Exactly what is a SAX event pipeline? It’s a series of components, each a pipeline stage connected so consumers act as producers for the next stage, as shown in Figure 4-1. The components pass events through, perhaps changing them on the fly to filter, reorganize, augment, or otherwise transform the data as it streams through. (The term filter is sometimes used to mean the same thing as a stage, though it’s only one type of role for a stage.) The first producer could be a parser, or some other program component. The last consumer will probably have some defined output, such as XML text (XMLWriter), a DOM document (using the classes shown earlier), or an application-specific data structure. Intermediate stages in the pipeline have at least one pipeline stage as output, and they might produce other outputs such as data structures. Or they might only be used to analyze or condition the inputs to later stages.

SAX2 event pipeline

Figure 4-1. SAX2 event pipeline

Pipeline stages can be used to create functional layers, or they can simply be used to define clean module boundaries. Some stages may work well with fragments of XML, while others may expect to process entire documents. The order in which processing tasks occur could be critically important or largely incidental. Stages can be application specific or general purpose. In addition to reading and writing XML, examples of such general-purpose stages include:

  • Cleaning up namespace information to re-create prefix declarations and references, replace old URIs with current ones, or give unqualified names a namespace.

  • Performing XSLT transformations.

  • Validating against an appropriate DTD or schema.

  • Transforming input text to eliminate problematic character representations. (Several recent W3C specifications require using Unicode Normalization Format C.)

  • Supporting the xml:base model for determining base URIs.

  • Passing data through pipeline stages on remote servers.

  • Implementing XInclude or similar replacements for DTD-based external entity processing.

  • Performing well-formedness tests to guard against sloppy producers (parsers won’t need this).

More application-specific pipeline stages might include:

  • Performing validation using procedural logic with access to system state.

  • Collecting links, to support tasks such as verifying they all work.

  • Unmarshaling application-specific data structures.

  • Stripping out data that later processing must never see. For example, SOAP 1.1 messages must never include processing instructions or DTDs, and some kinds of XHTML rendering engines must not see font tweaks.

This process is different from how a work flow is managed in a data structure API such as DOM. In both cases you can assemble work-flow components, with intermediate work products represented as data structures. With SAX, those work-flow components would be pipelines; pipeline stages wouldn’t necessarily correspond to individual work-flow components, although they might. With a data structure API, the intermediate work products must always use that API; with SAX they can use whatever representation is convenient, including XML text or a specialized application data structure.

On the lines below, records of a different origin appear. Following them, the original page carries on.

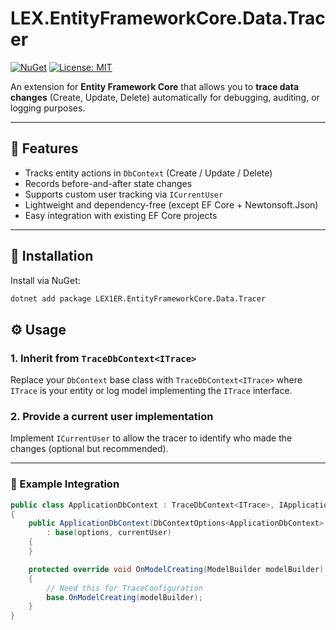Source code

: ﻿# LEX.EntityFrameworkCore.Data.Tracer

[![NuGet](https://img.shields.io/nuget/v/LEX1ER.EntityFrameworkCore.Data.Tracer.svg)](https://www.nuget.org/packages/LEX1ER.EntityFrameworkCore.Data.Tracer/)
[![License: MIT](https://img.shields.io/badge/License-MIT-yellow.svg)](https://opensource.org/licenses/MIT)

An extension for **Entity Framework Core** that allows you to **trace data changes** (Create, Update, Delete) automatically for debugging, auditing, or logging purposes.

---

## 🚀 Features

- Tracks entity actions in `DbContext` (Create / Update / Delete)  
- Records before-and-after state changes  
- Supports custom user tracking via `ICurrentUser`  
- Lightweight and dependency-free (except EF Core + Newtonsoft.Json)  
- Easy integration with existing EF Core projects  

---

## 🧩 Installation

Install via NuGet:

```bash
dotnet add package LEX1ER.EntityFrameworkCore.Data.Tracer
```

## ⚙️ Usage

### 1. Inherit from `TraceDbContext<ITrace>`

Replace your `DbContext` base class with `TraceDbContext<ITrace>` where `ITrace` is your entity or log model implementing the `ITrace` interface.

### 2. Provide a current user implementation

Implement `ICurrentUser` to allow the tracer to identify who made the changes (optional but recommended).

---

### 🧩 Example Integration

```csharp
public class ApplicationDbContext : TraceDbContext<ITrace>, IApplicationDbContext
{
    public ApplicationDbContext(DbContextOptions<ApplicationDbContext> options, ICurrentUser currentUser)
        : base(options, currentUser)
    {
    }

    protected override void OnModelCreating(ModelBuilder modelBuilder)
    {
        // Need this for TraceConfiguration
        base.OnModelCreating(modelBuilder);
    }
}
```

Beyond defining the event consumer interfaces and how to hook them up to XML parsers, SAX includes only limited support for pipelines. That is primarily through the XMLFilterImpl class. The support is limited in part because XMLFilterImpl doesn’t provide full support for the two extension handlers so that by default it won’t pass enough of the XML Infoset to support some interesting tasks (including several in the previous lists).

In the rest of this section we talk about that class, XSLT and the javax.xml.transform package, and about a more complete framework (the gnu.xml.pipeline package), to illustrate one alternative approach.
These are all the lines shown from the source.